Lezer: A parsing system for CodeMirror, inspired by Tree-sitter

lewisjoe · on March 24, 2024

I'm always amazed by Marijn's brilliance (Author of Lezer, CodeMirror and the awesome ProseMirror toolkit)

The level of depth he dives into to perfect his projects is insane. For example, lezer is a parser generator( which by itself is not a trivial feat with novel ideas like incremental computations applied to parsing) to power his mainstream project which is CodeMirror.

Like this Prosemirror too has some insane levels of engineering underneath married with thoughtful architectural decisions.

Apparently, a big fan of his works.

simonw · on March 24, 2024

He's also the author of a really great JavaScript book: https://eloquentjavascript.net/ - which he's been intermittently updating since 2007!

AlexErrant · on March 24, 2024

He's incredibly responsive too. He just answered my question about an hour after it was asked... on a Sunday evening.

Slightly off topic; is anyone aware of any Lezer grammar for regex? I've not been able to find any in the FOSS world. I suspect Regex101 has one, bit it's sadly closed source.

lewisjoe · on March 24, 2024

Yeah, this happened to us too a couple of times. Once, we asked for a clarification and he took it as a sensible requirement, made the changes and took it to master in just over an evening.

The next day we just had to update our package to the latest version and marvel at his response time.

ananthakumaran · on March 25, 2024

Have you checked the js grammar? It has a regex grammar, though not sure if that's what you are looking for

AlexErrant · on March 25, 2024

Indeed ;) https://discuss.codemirror.net/t/help-with-regex-expression-...

RyanHamilton · on March 24, 2024

Massively agree. Code mirror 5 was excellent. Code mirror 6 was a big enough improvement to justify the upgrade. I've used it as part of 2 large projects and it's handled every expanding use case I've needed it to. It supports themes, sql,js and 2 weeks ago I used its diff functionality. Really great library I can fully recommend.

umvi · on March 25, 2024

Code mirror 6 is super hard to use though unless you are a front end expert. Code mirror 5 was basically plug and play. Code mirror 6 is a box of Legos and you are responsible to build and bundle your own editor from scratch.

spankalee · on March 25, 2024

I have a project that's intended to make Code Mirror 6 as ready to use as any HTML tag: https://github.com/justinfagnani/codemirror-elements

You can put a basic code editor on your page like:

    <cm-editor></cm-editor>

and drop in themes and modes like:

    <cm-editor>
      <cm-lang-javascript typescript></cm-lang-javascript>
      <cm-theme-one-dark></cm-theme-one-dark>
    </cm-editor>

This works in plain HTML or any framework.

Turing_Machine · on March 25, 2024

Looking at this now. Thanks!

How about a dist folder with a plain js file (or a js file and a css file) that you can load directly?

I am sick unto death of Node and all its associates.

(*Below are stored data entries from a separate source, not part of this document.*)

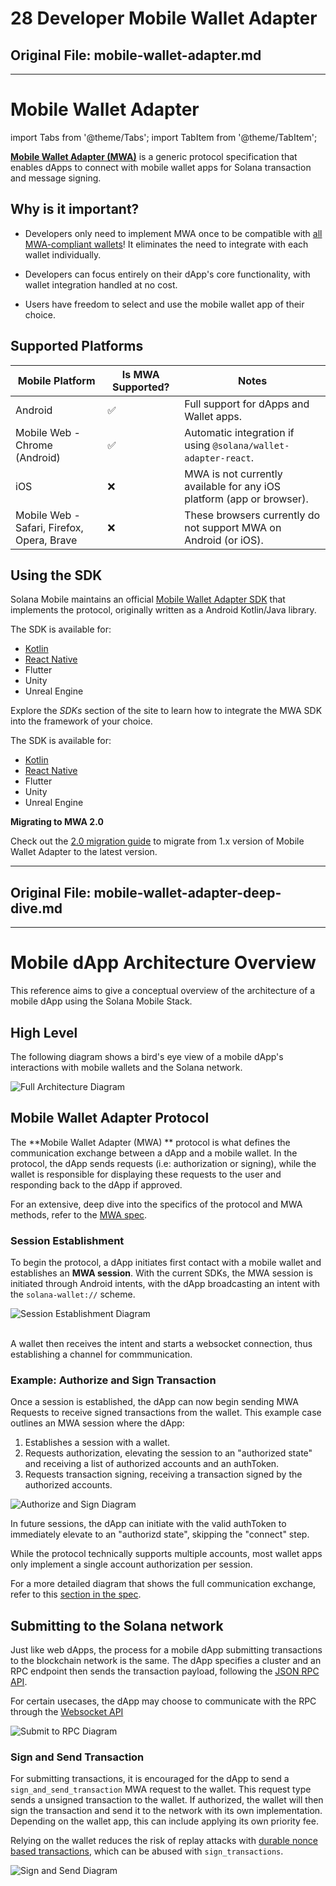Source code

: # 28 Developer Mobile Wallet Adapter

## Original File: mobile-wallet-adapter.md
---
# Mobile Wallet Adapter

import Tabs from '@theme/Tabs';
import TabItem from '@theme/TabItem';

[**Mobile Wallet Adapter (MWA)**](https://github.com/solana-mobile/mobile-wallet-adapter) is a generic protocol specification that enables dApps to connect with mobile wallet apps for Solana transaction and message signing.

## Why is it important?

- Developers only need to implement MWA once to be compatible with [all MWA-compliant wallets](https://solanamobile.com/wallets)! It eliminates the need to integrate with each wallet individually.

- Developers can focus entirely on their dApp's core functionality, with wallet integration handled at no cost.
 
- Users have freedom to select and use the mobile wallet app of their choice.


## Supported Platforms

| Mobile Platform                            | Is MWA Supported? | Notes                                                                 |
| ------------------------------------------ | ----------------- | --------------------------------------------------------------------- |
| Android                                    | ✅                | Full support for dApps and Wallet apps.                               |
| Mobile Web - Chrome (Android)              | ✅                | Automatic integration if using `@solana/wallet-adapter-react`.        |
| iOS                                        | ❌                | MWA is not currently available for any iOS platform (app or browser). |
| Mobile Web - Safari, Firefox, Opera, Brave | ❌                | These browsers currently do not support MWA on Android (or iOS).      |

## Using the SDK

Solana Mobile maintains an official [Mobile Wallet Adapter SDK](https://github.com/solana-mobile/mobile-wallet-adapter) that implements the protocol, originally written as a Android Kotlin/Java library.


<Tabs>
<TabItem value="For dApps" label="For dApps">

The SDK is available for:

- [Kotlin](/android-native/overview)
- [React Native](/react-native/using_mobile_wallet_adapter)
- Flutter
- Unity
- Unreal Engine

Explore the *SDKs* section of the site to learn how to integrate the MWA SDK into the framework of your choice.

</TabItem>
<TabItem value="For Wallets" label="For Wallets">

The SDK is available for:

- [Kotlin](/android-native/overview)
- [React Native](/react-native/using_mobile_wallet_adapter)
- Flutter
- Unity
- Unreal Engine

**Migrating to MWA 2.0**

Check out the [2.0 migration guide](../mwa/migration/overview.md) to migrate from 1.x version of Mobile Wallet Adapter to the latest version. 

</TabItem>
</Tabs>

---

## Original File: mobile-wallet-adapter-deep-dive.md
---
# Mobile dApp Architecture Overview

This reference aims to give a conceptual overview of the architecture of a mobile dApp using the Solana Mobile Stack.

## High Level

The following diagram shows a bird's eye view of a mobile dApp's interactions with mobile wallets and the Solana network.

  <img src="/diagrams/dapp_architecture_full.svg" alt="Full Architecture Diagram" className="diagram-image"/>

## Mobile Wallet Adapter Protocol

The **Mobile Wallet Adapter (MWA) ** protocol is what defines the communication exchange between a dApp and a mobile wallet.
In the protocol, the dApp sends requests (i.e: authorization or signing), while the wallet is responsible for displaying
these requests to the user and responding back to the dApp if approved.

For an extensive, deep dive into the specifics of the protocol and MWA methods, refer to the [MWA spec](https://solana-mobile.github.io/mobile-wallet-adapter/spec/spec.html).

### Session Establishment

To begin the protocol, a dApp initiates first contact with a mobile wallet and establishes an **MWA session**.
With the current SDKs, the MWA session is initiated through Android intents, with the dApp broadcasting an intent
with the `solana-wallet://` scheme.

  <img src="/diagrams/session_establishment.svg" alt="Session Establishment Diagram" className="diagram-image"/>
  <br /><br />

A wallet then receives the intent and starts a websocket connection, thus establishing a channel for commmunication.

### Example: Authorize and Sign Transaction

Once a session is established, the dApp can now begin sending MWA Requests to receive signed transactions from the wallet.
This example case outlines an MWA session where the dApp:

1. Establishes a session with a wallet.
2. Requests authorization, elevating the session to an "authorized state" and receiving a list of authorized accounts and an authToken.
3. Requests transaction signing, receiving a transaction signed by the authorized accounts.

<img src="/diagrams/authorize_and_sign.svg" alt="Authorize and Sign Diagram" className="diagram-image"/>

In future sessions, the dApp can initiate with the valid authToken to immediately elevate to an "authorizd state", skipping the "connect" step.

While the protocol technically supports multiple accounts, most wallet apps only implement a single account authorization per session.

For a more detailed diagram that shows the full communication exchange, refer to this [section in the spec](https://solana-mobile.github.io/mobile-wallet-adapter/spec/spec.html#authorize-and-sign-transaction).

## Submitting to the Solana network

Just like web dApps, the process for a mobile dApp submitting transactions to the blockchain network is the same. The dApp specifies
a cluster and an RPC endpoint then sends the transaction payload, following the [JSON RPC API](https://docs.solana.com/api).

For certain usecases, the dApp may choose to communicate with the RPC through the [Websocket API](https://docs.solana.com/api/websocket)

  <img src="/diagrams/submit_rpc.svg" alt="Submit to RPC Diagram" className="diagram-image"/>

### Sign and Send Transaction

For submitting transactions, it is encouraged for the dApp to send a `sign_and_send_transaction` MWA request to the wallet. This request
type sends a unsigned transaction to the wallet. If authorized, the wallet will then sign the transaction and send it to the network with its
own implementation. Depending on the wallet app, this can include applying its own priority fee.

Relying on the wallet reduces the risk of replay attacks with [durable nonce based transactions](https://docs.solana.com/implemented-proposals/durable-tx-nonces), which can be abused with `sign_transactions`.

  <img src="/diagrams/sign_and_send.svg" alt="Sign and Send Diagram" className="diagram-image"/>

spankalee · on March 25, 2024

The npm package has the pre-built files: https://www.npmjs.com/package/codemirror-elements

I publish to npm because 1) Package managers are a fabulous idea. They're an easy way to download a package and it's dependencies, and update them over time. 2) it's not a good idea to push build artifacts to your repo, 3) This depends on CodeMirror, which is published to npm. Otherwise I would have to provide it too. That's too much work. 4) you don't need to be a Node developer to use npm.

kermire · on March 25, 2024

Not as extensive as the previous poster. I wrote a small custom component wrapper a while back: https://github.com/flawiddsouza/code-mirror-custom-element.

Turing_Machine · on March 25, 2024

> Code mirror 6 is a box of Legos and you are responsible to build and bundle your own editor from scratch.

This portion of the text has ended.